• _PROBLEM REQUIREMENTS_
Each line of the entries that contains the word "multiplicative" adds one. Reply with the resulting number only.

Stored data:
──────────

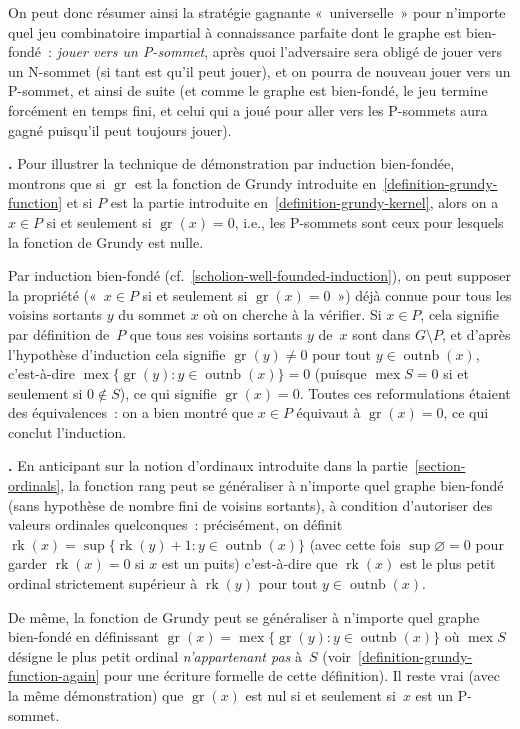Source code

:\documentclass[12pt,a4paper]{article}
\theoremstyle{definition}
\newcommand\thingy{%
\refstepcounter{comcnt}\smallskip\noindent\textbf{\thecomcnt.} }
\newcommand{\outnb}{\operatorname{outnb}}
\newcommand{\mex}{\operatorname{mex}}
\newcommand{\gr}{\operatorname{gr}}
\newcommand{\rk}{\operatorname{rk}}
\begin{document}
On peut donc résumer ainsi la stratégie gagnante « universelle » pour
n'importe quel jeu combinatoire impartial à connaissance parfaite dont
le graphe est bien-fondé : \emph{jouer vers un P-sommet}, après quoi
l'adversaire sera obligé de jouer vers un N-sommet (si tant est qu'il
peut jouer), et on pourra de nouveau jouer vers un P-sommet, et ainsi
de suite (et comme le graphe est bien-fondé, le jeu termine forcément
en temps fini, et celui qui a joué pour aller vers les P-sommets aura
gagné puisqu'il peut toujours jouer).

\thingy Pour illustrer la technique de démonstration par induction
bien-fondée, montrons que si $\gr$ est la fonction de Grundy
introduite en \ref{definition-grundy-function} et si $P$ est la partie
introduite en \ref{definition-grundy-kernel}, alors on a $x \in P$ si
et seulement si $\gr(x) = 0$, i.e., les P-sommets sont ceux pour
lesquels la fonction de Grundy est nulle.

Par induction bien-fondé (cf. \ref{scholion-well-founded-induction}),
on peut supposer la propriété (« $x \in P$ si et seulement si
  $\gr(x) = 0$ ») déjà connue pour tous les voisins sortants $y$ du
sommet $x$ où on cherche à la vérifier.  Si $x \in P$, cela signifie
par définition de $P$ que tous ses voisins sortants $y$ de $x$ sont
dans $G \setminus P$, et d'après l'hypothèse d'induction cela signifie
$\gr(y) \neq 0$ pour tout $y \in \outnb(x)$, c'est-à-dire
$\mex\{\gr(y) : y\in\outnb(x)\} = 0$ (puisque $\mex S = 0$ si et
seulement si $0 \not\in S$), ce qui signifie $\gr(x) = 0$.  Toutes
ces reformulations étaient des équivalences : on a bien montré que $x
\in P$ équivaut à $\gr(x) = 0$, ce qui conclut l'induction.

\thingy\label{ordinal-valued-rank-and-grundy-function} En anticipant
sur la notion d'ordinaux introduite dans la
partie \ref{section-ordinals}, la fonction rang peut se généraliser à
n'importe quel graphe bien-fondé (sans hypothèse de nombre fini de
voisins sortants), à condition d'autoriser des valeurs ordinales
quelconques : précisément, on définit $\rk(x) = \sup\{\rk(y)+1 :
y\in\outnb(x)\}$ (avec cette fois $\sup\varnothing = 0$ pour garder
$\rk(x) = 0$ si $x$ est un puits) c'est-à-dire que $\rk(x)$ est le
plus petit ordinal strictement supérieur à $\rk(y)$ pour tout
$y\in\outnb(x)$.

De même, la fonction de Grundy peut se généraliser à n'importe quel
graphe bien-fondé en définissant $\gr(x) = \mex\{\gr(y) :
y\in\outnb(x)\}$ où $\mex S$ désigne le plus petit ordinal
\emph{n'appartenant pas} à $S$
(voir \ref{definition-grundy-function-again} pour une écriture
formelle de cette définition).  Il reste vrai (avec la même
démonstration) que $\gr(x)$ est nul si et seulement si $x$ est un
P-sommet.
\end{document}
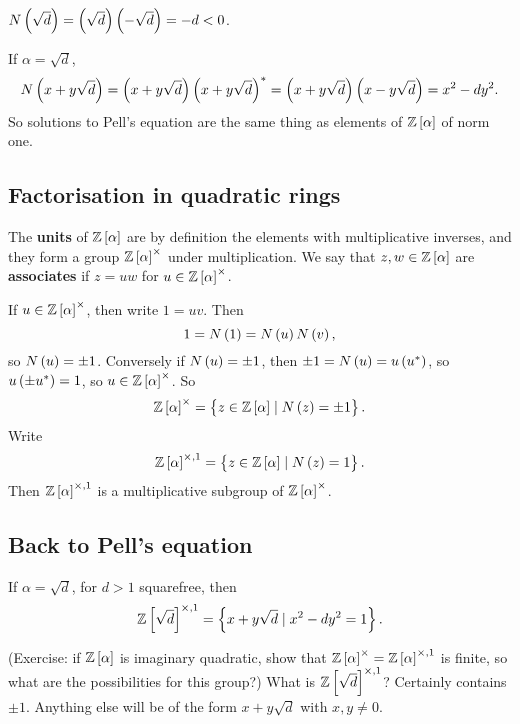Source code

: \begin{example*}
$ N\br{\sqrt{d}} = \br{\sqrt{d}}\br{-\sqrt{d}} = -d < 0 $.
\end{example*}

\begin{example*}
If $ \alpha = \sqrt{d} $,
$$ N\br{x + y\sqrt{d}} = \br{x + y\sqrt{d}}\br{x + y\sqrt{d}}^* = \br{x + y\sqrt{d}}\br{x - y\sqrt{d}} = x^2 - dy^2. $$
So solutions to Pell's equation are the same thing as elements of $ \Z\sbr{\alpha} $ of norm one.
\end{example*}

\subsection{Factorisation in quadratic rings}

\begin{definition}
The \textbf{units} of $ \Z\sbr{\alpha} $ are by definition the elements with multiplicative inverses, and they form a group $ \Z\sbr{\alpha}^\times $ under multiplication. We say that $ z, w \in \Z\sbr{\alpha} $ are \textbf{associates} if $ z = uw $ for $ u \in \Z\sbr{\alpha}^\times $.
\end{definition}

If $ u \in \Z\sbr{\alpha}^\times $, then write $ 1 = uv $. Then
$$ 1 = N\br{1} = N\br{u}N\br{v}, $$
so $ N\br{u} = \pm 1 $. Conversely if $ N\br{u} = \pm 1 $, then $ \pm 1 = N\br{u} = u\br{u^*} $, so $ u\br{\pm u^*} = 1 $, so $ u \in \Z\sbr{\alpha}^\times $. So
$$ \Z\sbr{\alpha}^\times = \cbr{z \in \Z\sbr{\alpha} \mid N\br{z} = \pm 1}. $$
Write
$$ \Z\sbr{\alpha}^{\times, 1} = \cbr{z \in \Z\sbr{\alpha} \mid N\br{z} = 1}. $$
Then $ \Z\sbr{\alpha}^{\times, 1} $ is a multiplicative subgroup of $ \Z\sbr{\alpha}^\times $.

\pagebreak

\subsection{Back to Pell's equation}

\begin{example*}
If $ \alpha = \sqrt{d} $, for $ d > 1 $ squarefree, then
$$ \Z\sbr{\sqrt{d}}^{\times, 1} = \cbr{x + y\sqrt{d} \mid x^2 - dy^2 = 1}. $$
\end{example*}

(Exercise: if $ \Z\sbr{\alpha} $ is imaginary quadratic, show that $ \Z\sbr{\alpha}^\times = \Z\sbr{\alpha}^{\times, 1} $ is finite, so what are the possibilities for this group?) What is $ \Z\sbr{\sqrt{d}}^{\times, 1} $? Certainly contains $ \pm 1 $. Anything else will be of the form $ x + y\sqrt{d} $ with $ x, y \ne 0 $.

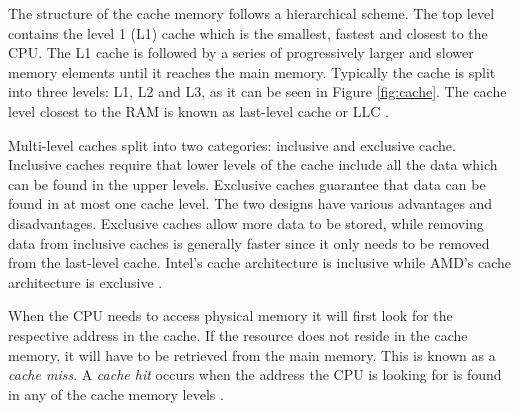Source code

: \documentclass[10pt,a4paper,twoside]{book}
\begin{document}
The structure of the cache memory follows a hierarchical scheme. The top level contains the level 1 (L1) cache which is the smallest, fastest and closest to the CPU. The L1 cache is followed by a series of progressively larger and slower memory elements until it reaches the main memory. Typically the cache is split into three levels: L1, L2 and L3, as it can be seen in Figure \ref{fig:cache}. The cache level closest to the RAM is known as last-level cache or LLC \cite{oren2015spy}.

Multi-level caches split into two categories: inclusive and exclusive cache. Inclusive caches require that lower levels of the cache include all the data which can be found in the upper levels. Exclusive caches guarantee that data can be found in at most one cache level. The two designs have various advantages and disadvantages. Exclusive caches allow more data to be stored, while removing data from inclusive caches is generally faster since it only needs to be removed from the last-level cache. Intel's cache architecture is inclusive while AMD's cache architecture is exclusive \cite{oren2015spy}.

When the CPU needs to access physical memory it will first look for the respective address in the cache. If the resource does not reside in the cache memory, it will have to be retrieved from the main memory. This is known as a \textit{cache miss}. A \textit{cache hit} occurs when the address the CPU is looking for is found in any of the cache memory levels \cite{oren2015spy}.
\end{document}

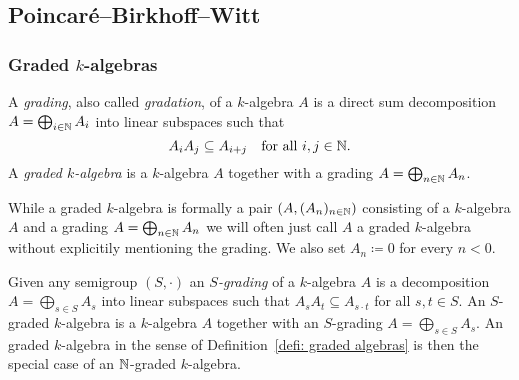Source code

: 




\subsection{Poincar\'{e}--Birkhoff--Witt}



\subsubsection{Graded $k$-algebras}


\begin{defi}\label{defi: graded algebras}
 A \emph{grading}, also called \emph{gradation}, of a $k$-algebra $A$ is a direct sum decomposition $A = \bigoplus_{i \in \mathbb{N}} A_i$ into linear subspaces such that
 \[
  A_i A_j \subseteq A_{i+j} \quad \text{for all $i,j \in \mathbb{N}$}.
 \]
 A \emph{graded $k$-algebra} is a $k$-algebra $A$ together with a grading $A = \bigoplus_{n \in \mathbb{N}} A_n$.
\end{defi}


\begin{rem}
 While a graded $k$-algebra is formally a pair $(A, (A_n)_{n \in \mathbb{N}})$ consisting of a $k$-algebra $A$ and a grading $A = \bigoplus_{n \in \mathbb{N}} A_n$ we will often just call $A$ a graded $k$-algebra without explicitily mentioning the grading. We also set $A_n \coloneqq 0$ for every $n < 0$.
\end{rem}


\begin{rem}
 Given any semigroup $(S,\cdot)$ an \emph{$S$-grading} of a $k$-algebra $A$ is a decomposition $A = \bigoplus_{s \in S} A_s$ into linear subspaces such that $A_s A_t \subseteq A_{s \cdot t}$ for all $s,t \in S$. An $S$-graded $k$-algebra is a $k$-algebra $A$ together with an $S$-grading $A = \bigoplus_{s \in S} A_s$. An graded $k$-algebra in the sense of Definition~\ref{defi: graded algebras} is then the special case of an $\mathbb{N}$-graded $k$-algebra.
\end{rem}


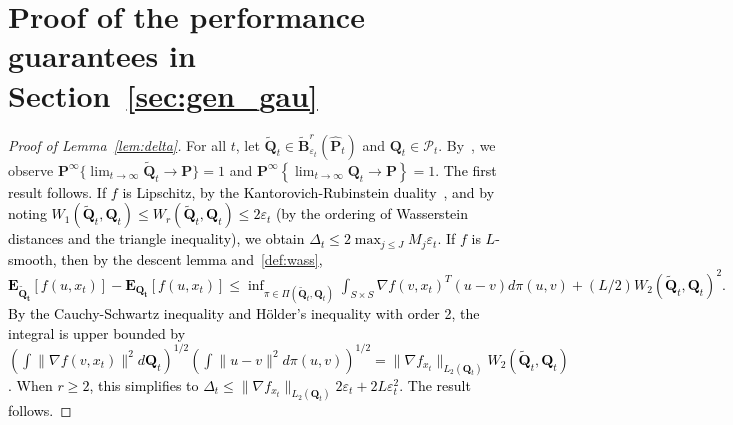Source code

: \documentclass[12pt]{article}
\newcommand{\prob}{{\mathbf P}}
\newcommand{\unc}{u}
\newcommand{\epsnom}{\varepsilon}
\newcommand{\RC}[1]{\textcolor{black}{#1}}
\newcommand{\RC}[1]{\textcolor{blue}{#1}}
\begin{document}
\section{Proof of the performance guarantees in Section~\ref{sec:gen_gau}}
\fi
\label{app:gen_proofs}
\begin{proof}[Proof of Lemma~\ref{lem:delta}]
    For all $t$, let $\tilde{\mathbf{Q}}_t \in  \tilde{\mathbf{B}}_{\epsnom_t}^{r}(\hat{\prob}_t)$ and $\mathbf{Q}_t \in  \mathcal{P}_t$. By~\cite[Lemma 3.7]{mohajerin2018data}, we observe {$\prob^{\infty}\{ \lim_{t\to\infty}\tilde{\mathbf{Q}}_t \rightarrow  \prob\}=1$} and $\prob^{\infty}\left\{ \lim_{t\to\infty}\mathbf{Q}_t \rightarrow \prob \right \}=1$. \RC{The first result follows. 
    If $f$ is Lipschitz, by the Kantorovich-Rubinstein duality~\cite{kantorovich_duality}, and by noting $W_1(\tilde{\mathbf{Q}}_t,\mathbf{Q}_t)\leq W_r(\tilde{\mathbf{Q}}_t,\mathbf{Q}_t) \leq 2\epsnom_{t}$ (by the ordering of Wasserstein distances and the triangle inequality), we obtain $\Delta_t\leq 2\max_{j\leq J}M_j \epsnom_{t}$.}
    \RC{If $f$ is $L$-smooth, then by the descent lemma and~\eqref{def:wass}, 
    $\mathbf{E}_{\mathbf{\tilde{Q}_t}}[f(\unc, x_{t})] - \mathbf{E}_{\mathbf{{Q}_t}}[f(\unc, x_{t})] \leq \inf_{\pi \in \Pi(\tilde{\mathbf{Q}}_t,\mathbf{Q}_t)}\int_{S\times S} \nabla f(v,x_t)^T(u-v)d\pi(u,v) + (L/2)W_2(\tilde{\mathbf{Q}}_t,\mathbf{Q}_t)^2.$ By the Cauchy-Schwartz inequality and H\"{o}lder's inequality with order 2, the integral is upper bounded by $(\textstyle \int \|\nabla f(v,x_t)\|^2d{\mathbf{Q}}_t)^{1/2} (\int \|u-v\|^2d\pi(u,v))^{1/2} = \|\nabla f_{x_t}\|_{L_2({\mathbf{Q}}_t)}W_2(\tilde{\mathbf{Q}}_t,\mathbf{Q}_t)$. When $r\geq 2$, this simplifies to $\Delta_t \leq \|\nabla f_{x_t}\|_{L_2({\mathbf{Q}}_t)}2\epsnom_t + 2L\epsnom_t^2$. The result follows.}
\end{proof}
\end{document}
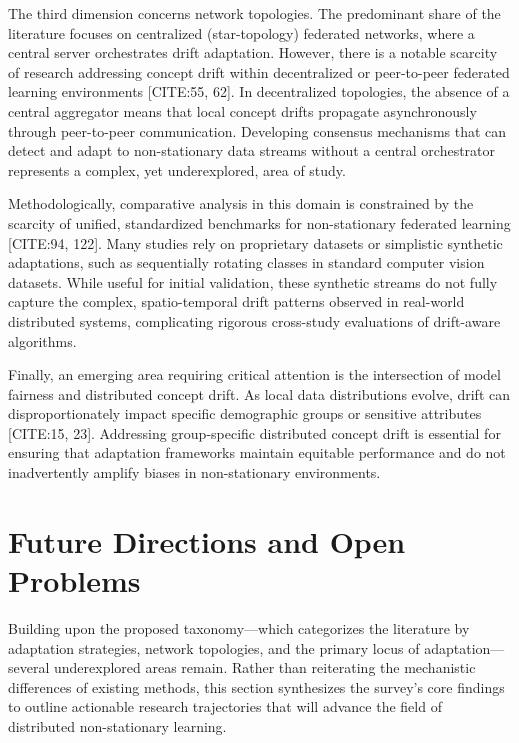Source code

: \documentclass[journal]{IEEEtran}
\begin{document}
The third dimension concerns network topologies. The predominant share of the literature focuses on centralized (star-topology) federated networks, where a central server orchestrates drift adaptation. However, there is a notable scarcity of research addressing concept drift within decentralized or peer-to-peer federated learning environments [CITE:55, 62]. In decentralized topologies, the absence of a central aggregator means that local concept drifts propagate asynchronously through peer-to-peer communication. Developing consensus mechanisms that can detect and adapt to non-stationary data streams without a central orchestrator represents a complex, yet underexplored, area of study.

Methodologically, comparative analysis in this domain is constrained by the scarcity of unified, standardized benchmarks for non-stationary federated learning [CITE:94, 122]. Many studies rely on proprietary datasets or simplistic synthetic adaptations, such as sequentially rotating classes in standard computer vision datasets. While useful for initial validation, these synthetic streams do not fully capture the complex, spatio-temporal drift patterns observed in real-world distributed systems, complicating rigorous cross-study evaluations of drift-aware algorithms.

Finally, an emerging area requiring critical attention is the intersection of model fairness and distributed concept drift. As local data distributions evolve, drift can disproportionately impact specific demographic groups or sensitive attributes [CITE:15, 23]. Addressing group-specific distributed concept drift is essential for ensuring that adaptation frameworks maintain equitable performance and do not inadvertently amplify biases in non-stationary environments.

\section{Future Directions and Open Problems}
\label{sec:future_directions}

Building upon the proposed taxonomy—which categorizes the literature by adaptation strategies, network topologies, and the primary locus of adaptation—several underexplored areas remain. Rather than reiterating the mechanistic differences of existing methods, this section synthesizes the survey's core findings to outline actionable research trajectories that will advance the field of distributed non-stationary learning.
\end{document}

──────────

• _EXERCISE RESULT_
2